Monday, December 5, 2011

The reinvention of Hugo Cabret

"So what's this Hugo movie about?"
"Oh, the book is really cool! Parts of it are told in images instead of text, so reading it is kind of like watching a movie."
"Oh. Huh. But what's it about?"

The Invention of Hugo Cabret tells a good story, but when I talk about it, I usually focus on the aspect that made it so fresh when it came out: its form. Reading it really does feel like watching a movie, but it also feels like you're a real reader who can get through a a gigantic book (which does have sizable passages of text), and more than one customer has praised it to me as the book that infused his or her child with reading confidence. What happened to Hugo, though interesting, seemed less important than all that. (I'll admit that although I think Selznick is immensely creative, I can find his prose to be a little stilted and distancing, particularly in Hugo, which is probably part of why I didn't embrace the plot or characters on my first encounter.)

My first response to the announcement of Scorsese's production was, "But it already works like cinema. How are they going to turn it into a plain-old movie?" The answer, I found out yesterday, is that the story is awesome enough to stand on its own. With the elimination of the need for narration, all the words in the movie are dialogue of the sort that reveals, and usually endears, the characters, and everything else is left to the visual. And it turns out that a story largely about movies--silent movies, at that--is better the more visual it gets. Scenes depicting once-wondrous, now-cheesy pre-World War I films are, in my generation's parlance, uh-mazing in a way the book couldn't be expected to show.

Go see Hugo, guys. And then, come home and read Wonderstruck.

Thursday, December 1, 2011

Conquerors of NaNo, explain yourselves! (Please.)

First of all, congratulations to all of you who completed NaNoWriMo!

NaNo, for the uninitiated, is a challenge to write a 50,000-word novel in the month of November. It's a really cool idea, and obviously, it assumes that most writers will leave revisions for December and beyond and just focus on getting words onto the page. That, I understand.

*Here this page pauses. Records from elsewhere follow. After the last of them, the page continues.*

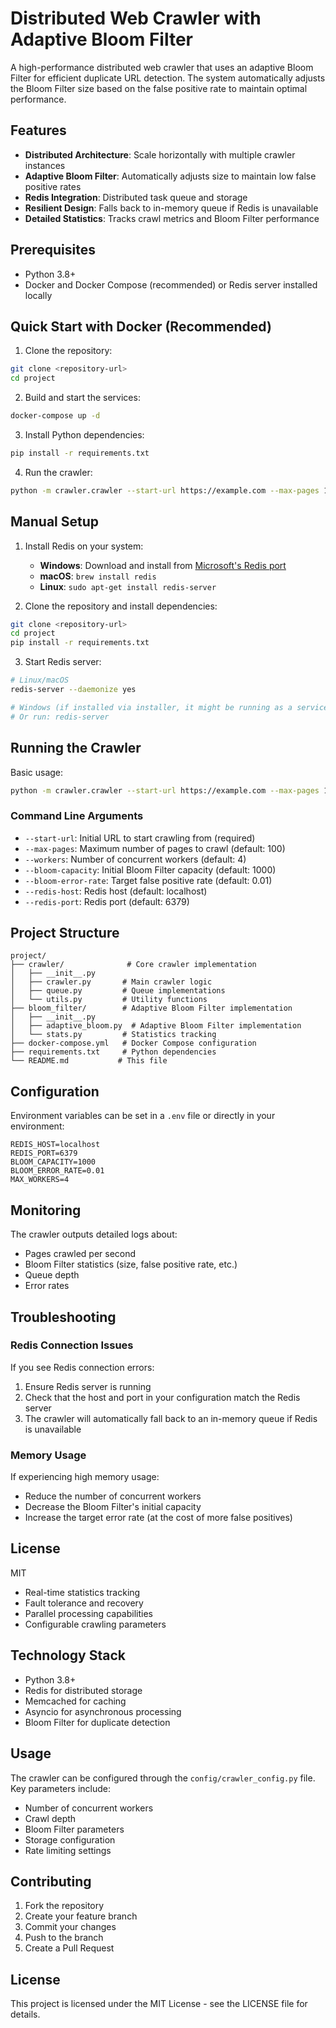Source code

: # Distributed Web Crawler with Adaptive Bloom Filter

A high-performance distributed web crawler that uses an adaptive Bloom Filter for efficient duplicate URL detection. The system automatically adjusts the Bloom Filter size based on the false positive rate to maintain optimal performance.

## Features

- **Distributed Architecture**: Scale horizontally with multiple crawler instances
- **Adaptive Bloom Filter**: Automatically adjusts size to maintain low false positive rates
- **Redis Integration**: Distributed task queue and storage
- **Resilient Design**: Falls back to in-memory queue if Redis is unavailable
- **Detailed Statistics**: Tracks crawl metrics and Bloom Filter performance

## Prerequisites

- Python 3.8+
- Docker and Docker Compose (recommended) or Redis server installed locally

## Quick Start with Docker (Recommended)

1. Clone the repository:
```bash
git clone <repository-url>
cd project
```

2. Build and start the services:
```bash
docker-compose up -d
```

3. Install Python dependencies:
```bash
pip install -r requirements.txt
```

4. Run the crawler:
```bash
python -m crawler.crawler --start-url https://example.com --max-pages 100
```

## Manual Setup

1. Install Redis on your system:
   - **Windows**: Download and install from [Microsoft's Redis port](https://github.com/microsoftarchive/redis/releases)
   - **macOS**: `brew install redis`
   - **Linux**: `sudo apt-get install redis-server`

2. Clone the repository and install dependencies:
```bash
git clone <repository-url>
cd project
pip install -r requirements.txt
```

3. Start Redis server:
```bash
# Linux/macOS
redis-server --daemonize yes

# Windows (if installed via installer, it might be running as a service)
# Or run: redis-server
```

## Running the Crawler

Basic usage:
```bash
python -m crawler.crawler --start-url https://example.com --max-pages 100
```

### Command Line Arguments

- `--start-url`: Initial URL to start crawling from (required)
- `--max-pages`: Maximum number of pages to crawl (default: 100)
- `--workers`: Number of concurrent workers (default: 4)
- `--bloom-capacity`: Initial Bloom Filter capacity (default: 1000)
- `--bloom-error-rate`: Target false positive rate (default: 0.01)
- `--redis-host`: Redis host (default: localhost)
- `--redis-port`: Redis port (default: 6379)

## Project Structure

```
project/
├── crawler/              # Core crawler implementation
│   ├── __init__.py
│   ├── crawler.py       # Main crawler logic
│   ├── queue.py         # Queue implementations
│   └── utils.py         # Utility functions
├── bloom_filter/        # Adaptive Bloom Filter implementation
│   ├── __init__.py
│   ├── adaptive_bloom.py  # Adaptive Bloom Filter implementation
│   └── stats.py         # Statistics tracking
├── docker-compose.yml   # Docker Compose configuration
├── requirements.txt     # Python dependencies
└── README.md           # This file
```

## Configuration

Environment variables can be set in a `.env` file or directly in your environment:

```env
REDIS_HOST=localhost
REDIS_PORT=6379
BLOOM_CAPACITY=1000
BLOOM_ERROR_RATE=0.01
MAX_WORKERS=4
```

## Monitoring

The crawler outputs detailed logs about:
- Pages crawled per second
- Bloom Filter statistics (size, false positive rate, etc.)
- Queue depth
- Error rates

## Troubleshooting

### Redis Connection Issues
If you see Redis connection errors:
1. Ensure Redis server is running
2. Check that the host and port in your configuration match the Redis server
3. The crawler will automatically fall back to an in-memory queue if Redis is unavailable

### Memory Usage
If experiencing high memory usage:
- Reduce the number of concurrent workers
- Decrease the Bloom Filter's initial capacity
- Increase the target error rate (at the cost of more false positives)

## License

MIT
- Real-time statistics tracking
- Fault tolerance and recovery
- Parallel processing capabilities
- Configurable crawling parameters

## Technology Stack

- Python 3.8+
- Redis for distributed storage
- Memcached for caching
- Asyncio for asynchronous processing
- Bloom Filter for duplicate detection

## Usage

The crawler can be configured through the `config/crawler_config.py` file. Key parameters include:
- Number of concurrent workers
- Crawl depth
- Bloom Filter parameters
- Storage configuration
- Rate limiting settings

## Contributing

1. Fork the repository
2. Create your feature branch
3. Commit your changes
4. Push to the branch
5. Create a Pull Request

## License

This project is licensed under the MIT License - see the LICENSE file for details.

What's harder for me to wrap my mind around is where planning fits in. Even if I go into a project with a good idea of what's going to happen, I find that the first few chapters are the slowest going. At that point (and I've heard other writers say this as well) every line involves decisions that will affect the rest of the novel - what kind of character is the person who's about to say something, even a basic something? How does the narrator feel about every person and concept that comes to his or her attention? Once I get past these questions, I can produce volume faster, but in order to do NaNo, I think I'd need to spend October producing thirty pages and an outline.

So, NaNo champions, I'm curious - how do you do it? Do you do lots of planning before the month begins? Do you jump in and make notes as you go if you change your mind about major plot elements or character traits? Do you make a rule that doubts have to shut up until December?

I'm impressed, guys. And very curious.